15th Sunday of the Year – The Loss of Inheritance

The Good Samaritan is one of those many subversive stories like the Prodigal Son, the Great Banquet, Lazarus and the Richman that Jesus told. The heroes of these stories are usually the rejected and discriminated people. They are just subaltern stories.

The title of this story, “The Good Samaritan,” is an oxymoron. Oxymoron is a phrase in which one word contradicts the other. A typical example is circular square. Only one of those could be true, a shape could either be a circle or a square. You cannot have both. Good Samaritan is like an oxymoron for the Jewish mind. One can be either be good or a Samaritan. “If one is good, he is not a Samaritan” is how Jewish thought is. The Jews hated the Samaritans from the time the Jewish people returned from the Assyrian deportation. While they were trying to rebuild Jerusalem, the Samaritans had disrupted the reconstruction. The Samaritans were the Jews who had remained in Jerusalem and had intermarried with the Assyrians and other foreigners.

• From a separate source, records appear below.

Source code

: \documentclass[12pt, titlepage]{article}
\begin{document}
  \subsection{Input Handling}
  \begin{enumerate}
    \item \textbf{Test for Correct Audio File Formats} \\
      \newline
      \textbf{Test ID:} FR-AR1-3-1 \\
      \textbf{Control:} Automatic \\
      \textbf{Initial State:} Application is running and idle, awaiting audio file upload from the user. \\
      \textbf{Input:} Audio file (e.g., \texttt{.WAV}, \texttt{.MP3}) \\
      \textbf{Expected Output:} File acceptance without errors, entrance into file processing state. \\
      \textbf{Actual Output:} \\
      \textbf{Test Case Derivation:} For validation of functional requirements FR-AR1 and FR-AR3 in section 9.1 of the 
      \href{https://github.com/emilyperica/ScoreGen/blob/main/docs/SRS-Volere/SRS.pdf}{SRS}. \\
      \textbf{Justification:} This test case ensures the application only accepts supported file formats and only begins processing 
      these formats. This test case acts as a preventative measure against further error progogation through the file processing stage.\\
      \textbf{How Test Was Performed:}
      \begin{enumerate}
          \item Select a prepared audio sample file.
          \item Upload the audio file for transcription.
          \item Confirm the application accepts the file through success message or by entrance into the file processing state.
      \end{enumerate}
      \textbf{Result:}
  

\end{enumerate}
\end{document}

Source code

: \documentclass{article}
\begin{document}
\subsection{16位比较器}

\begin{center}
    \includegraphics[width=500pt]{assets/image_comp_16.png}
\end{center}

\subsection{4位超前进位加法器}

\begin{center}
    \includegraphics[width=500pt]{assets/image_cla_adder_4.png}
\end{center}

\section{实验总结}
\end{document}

The story was given as an answer to an apparently innocent question of a lawyer. “What should I do to inherit eternal life?” The question of the lawyer is pretty loaded and legal. It is not simply a question about how I can go to heaven, but to get the right of property in heaven. Inheritance is something that the father in the Jewish tradition gives to his son. It is the right of the son to inherit the father’s property. To inherit eternal life, then, means to become an heir of heaven. The hidden question here is, “How can I become the son of God with an inalienable right of inheritance of heaven?” In the beatitudes, Jesus mentions three categories of people who will have the right of inheritance to heaven: the poor, the peacemakers, and those who suffer injustice (Mt 5).

There was another rich young man who approached Jesus with a similar question, “What shall I do to inherit eternal life?” (Mk 10: 17). Jesus asked him to give away what he had. He went away clinging to his possessions of this world. Readiness to renounce was a prerequisite in that story to inherit eternal life. In this story Jesus adds one more method, compassion to the needy. As the legal debate of clarifying terms proceeds, Jesus starts redefining who is a neighbor.

We are used to the definition of neighbor as the one who lives next door. Jesus redefines that concept of neighborhood. It is not a name to the physical proximity of living but an attitude of the mind of feeling close to the needy. In the story one becomes a neighbor by taking care of anyone who is in need.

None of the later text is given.